Computer shuts down midboot

Valkyrie777

Honorable
Jun 18, 2012
1
0
10,510
About a year and half ago, I bought a brand new HP Pavilion dv6-1100 and it worked well for about a year (just long enough for the warranty to expire).

After that, I started having issues with it, including it getting too hot on the bottom (even though I had it on a fan pedestal), and sounding as if it were running at full capacity all the time. Every so often, especially toward the end, it would randomly shut off. Usually after a few minutes of cooling down, it would start up again and I wouldn't have any problems for a while.

Eventually, even after cleaning the fan with canned air, the laptop shut off and refused to boot to Windows again. I took it in for diagnosis and was told the motherboard was fried. I retrieved all my data from the hard drive and let the computer sit for quite a while. I've only just begun to try to figure out what went wrong, in case it might not be the motherboard/fan that are the problem.

The laptop currently (with harddrive removed) will start up for roughly three seconds, then shut off again. Once in a blue moon, it will bring up an error screen stating that the harddrive is missing (which it is). At this point, it will run diagnostics, but will usually shut off as per usual after a few minutes.

There is no problem with the battery or the power cable - both work just fine.

All this to say, I really have very little idea of what is wrong with the laptop, or how (or even if) I should repair it.
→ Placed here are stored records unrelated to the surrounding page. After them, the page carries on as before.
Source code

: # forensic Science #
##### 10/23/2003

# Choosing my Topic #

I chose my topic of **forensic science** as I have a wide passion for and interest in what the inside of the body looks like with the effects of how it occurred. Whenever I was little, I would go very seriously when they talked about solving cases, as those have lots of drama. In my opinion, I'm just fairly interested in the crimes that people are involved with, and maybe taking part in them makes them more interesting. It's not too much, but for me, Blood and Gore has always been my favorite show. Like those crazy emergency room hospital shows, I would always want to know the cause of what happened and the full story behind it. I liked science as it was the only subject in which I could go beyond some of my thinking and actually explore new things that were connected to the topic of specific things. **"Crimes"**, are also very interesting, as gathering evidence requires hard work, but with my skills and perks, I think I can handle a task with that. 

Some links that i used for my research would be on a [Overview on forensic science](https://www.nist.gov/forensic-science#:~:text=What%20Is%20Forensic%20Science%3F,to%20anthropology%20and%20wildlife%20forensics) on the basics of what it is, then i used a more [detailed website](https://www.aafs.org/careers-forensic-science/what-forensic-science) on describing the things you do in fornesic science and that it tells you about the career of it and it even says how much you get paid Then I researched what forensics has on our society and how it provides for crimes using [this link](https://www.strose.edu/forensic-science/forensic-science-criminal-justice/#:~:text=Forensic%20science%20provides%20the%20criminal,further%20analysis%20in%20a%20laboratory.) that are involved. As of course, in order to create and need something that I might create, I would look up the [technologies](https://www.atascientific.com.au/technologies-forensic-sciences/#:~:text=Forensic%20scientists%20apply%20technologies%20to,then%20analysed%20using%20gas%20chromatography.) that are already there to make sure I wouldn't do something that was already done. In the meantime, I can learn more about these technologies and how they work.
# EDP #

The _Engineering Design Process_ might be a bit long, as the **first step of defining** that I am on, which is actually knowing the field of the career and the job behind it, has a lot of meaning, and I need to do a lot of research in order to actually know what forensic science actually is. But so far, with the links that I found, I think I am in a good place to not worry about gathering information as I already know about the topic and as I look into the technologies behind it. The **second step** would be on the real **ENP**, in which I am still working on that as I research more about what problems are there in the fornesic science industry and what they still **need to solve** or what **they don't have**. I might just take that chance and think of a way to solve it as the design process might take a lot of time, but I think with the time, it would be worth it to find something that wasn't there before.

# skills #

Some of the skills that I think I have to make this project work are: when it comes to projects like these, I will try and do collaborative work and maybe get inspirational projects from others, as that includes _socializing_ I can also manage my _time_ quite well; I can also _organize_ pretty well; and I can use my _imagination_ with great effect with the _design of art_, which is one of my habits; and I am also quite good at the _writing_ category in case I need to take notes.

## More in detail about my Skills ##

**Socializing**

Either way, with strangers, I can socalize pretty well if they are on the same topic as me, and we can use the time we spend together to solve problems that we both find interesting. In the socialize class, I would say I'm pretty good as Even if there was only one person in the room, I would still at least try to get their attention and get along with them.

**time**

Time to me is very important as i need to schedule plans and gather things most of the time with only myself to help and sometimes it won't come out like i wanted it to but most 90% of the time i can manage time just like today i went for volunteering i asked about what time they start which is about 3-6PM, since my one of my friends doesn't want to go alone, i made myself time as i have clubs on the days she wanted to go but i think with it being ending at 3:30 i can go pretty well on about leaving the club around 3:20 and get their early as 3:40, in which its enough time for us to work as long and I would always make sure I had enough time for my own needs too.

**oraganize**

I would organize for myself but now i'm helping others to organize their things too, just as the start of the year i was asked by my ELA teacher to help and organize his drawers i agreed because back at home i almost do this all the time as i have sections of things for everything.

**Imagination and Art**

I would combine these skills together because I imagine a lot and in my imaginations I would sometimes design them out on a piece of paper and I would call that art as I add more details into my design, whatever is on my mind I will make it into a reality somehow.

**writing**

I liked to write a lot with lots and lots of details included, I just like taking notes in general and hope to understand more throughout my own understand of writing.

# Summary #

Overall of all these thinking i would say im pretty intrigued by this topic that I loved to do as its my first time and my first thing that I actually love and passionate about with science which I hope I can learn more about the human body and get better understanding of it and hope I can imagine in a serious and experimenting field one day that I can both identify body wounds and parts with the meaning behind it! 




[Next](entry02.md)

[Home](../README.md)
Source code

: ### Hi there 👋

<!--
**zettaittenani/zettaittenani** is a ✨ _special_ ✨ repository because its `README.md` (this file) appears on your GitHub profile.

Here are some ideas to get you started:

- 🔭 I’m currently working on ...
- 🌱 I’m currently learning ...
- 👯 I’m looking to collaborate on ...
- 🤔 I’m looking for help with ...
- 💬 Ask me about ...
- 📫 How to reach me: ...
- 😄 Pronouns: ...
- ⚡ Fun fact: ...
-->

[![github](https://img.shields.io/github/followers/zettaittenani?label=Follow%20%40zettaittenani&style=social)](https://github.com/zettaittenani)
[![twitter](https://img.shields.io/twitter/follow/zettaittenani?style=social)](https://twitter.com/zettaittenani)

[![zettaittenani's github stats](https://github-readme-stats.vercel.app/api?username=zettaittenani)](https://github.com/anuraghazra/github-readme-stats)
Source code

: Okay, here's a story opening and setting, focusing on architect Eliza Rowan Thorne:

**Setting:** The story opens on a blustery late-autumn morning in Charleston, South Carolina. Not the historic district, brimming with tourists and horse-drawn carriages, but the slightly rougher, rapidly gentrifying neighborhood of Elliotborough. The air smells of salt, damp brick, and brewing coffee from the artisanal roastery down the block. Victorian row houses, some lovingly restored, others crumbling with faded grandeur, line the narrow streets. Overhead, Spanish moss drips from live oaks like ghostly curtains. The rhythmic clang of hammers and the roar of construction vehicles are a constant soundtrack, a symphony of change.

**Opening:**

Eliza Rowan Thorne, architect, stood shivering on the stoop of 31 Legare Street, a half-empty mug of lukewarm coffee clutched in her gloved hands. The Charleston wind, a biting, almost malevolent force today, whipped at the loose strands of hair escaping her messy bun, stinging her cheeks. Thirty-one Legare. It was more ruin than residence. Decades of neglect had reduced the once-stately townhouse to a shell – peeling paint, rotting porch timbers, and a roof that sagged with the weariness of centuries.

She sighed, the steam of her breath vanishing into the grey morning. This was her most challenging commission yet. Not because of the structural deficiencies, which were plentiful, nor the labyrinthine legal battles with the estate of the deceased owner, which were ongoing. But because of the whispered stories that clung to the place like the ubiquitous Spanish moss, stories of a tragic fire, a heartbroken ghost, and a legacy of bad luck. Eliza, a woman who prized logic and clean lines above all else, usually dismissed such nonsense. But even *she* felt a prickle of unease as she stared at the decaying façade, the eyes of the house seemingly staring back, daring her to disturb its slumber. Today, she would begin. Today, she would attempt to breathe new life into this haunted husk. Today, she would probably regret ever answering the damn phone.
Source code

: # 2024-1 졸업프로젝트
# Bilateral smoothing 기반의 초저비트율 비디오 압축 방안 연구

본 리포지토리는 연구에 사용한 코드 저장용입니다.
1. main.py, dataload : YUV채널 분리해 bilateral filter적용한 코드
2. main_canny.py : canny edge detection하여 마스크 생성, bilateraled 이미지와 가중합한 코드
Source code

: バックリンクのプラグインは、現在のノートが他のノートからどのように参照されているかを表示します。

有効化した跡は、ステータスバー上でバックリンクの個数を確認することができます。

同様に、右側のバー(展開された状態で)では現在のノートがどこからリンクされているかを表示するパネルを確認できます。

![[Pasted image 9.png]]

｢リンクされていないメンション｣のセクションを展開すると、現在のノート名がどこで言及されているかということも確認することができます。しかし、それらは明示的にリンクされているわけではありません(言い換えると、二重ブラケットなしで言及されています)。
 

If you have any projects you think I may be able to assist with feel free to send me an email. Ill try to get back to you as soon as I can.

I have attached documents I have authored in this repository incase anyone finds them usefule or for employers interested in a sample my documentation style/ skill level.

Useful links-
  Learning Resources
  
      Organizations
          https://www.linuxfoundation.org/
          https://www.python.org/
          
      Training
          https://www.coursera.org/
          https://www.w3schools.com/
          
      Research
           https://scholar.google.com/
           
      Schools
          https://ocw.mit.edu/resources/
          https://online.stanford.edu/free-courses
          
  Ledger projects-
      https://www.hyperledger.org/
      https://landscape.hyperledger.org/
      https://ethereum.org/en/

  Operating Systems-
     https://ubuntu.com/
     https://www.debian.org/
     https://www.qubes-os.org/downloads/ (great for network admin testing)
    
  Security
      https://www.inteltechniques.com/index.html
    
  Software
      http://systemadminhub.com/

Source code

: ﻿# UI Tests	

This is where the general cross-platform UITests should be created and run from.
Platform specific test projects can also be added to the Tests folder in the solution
I would just like to understand what is potentially going on with it before I decide how to proceed from here. One thing's for sure - this is the last HP I buy. They are very poorly designed.

Any help in this regard would be much appreciated. Thanks.
 

tsnor

Distinguished
Nov 20, 2008
41
0
18,610
I think you were on the right path by clearing dust out of the CPU heatsink.

Suggest you open the PC up (remove a million screws) until you can see to CPU heatsink. Clean it off. make sure fan is spinning, air passages are clear, etc.

If the laptop is still overheating then remove the heatsink, clean off the old thermal pad, replace with with artic silver (newegg $7-$10) and see if that fixes it.

Do same process with heatsink over video.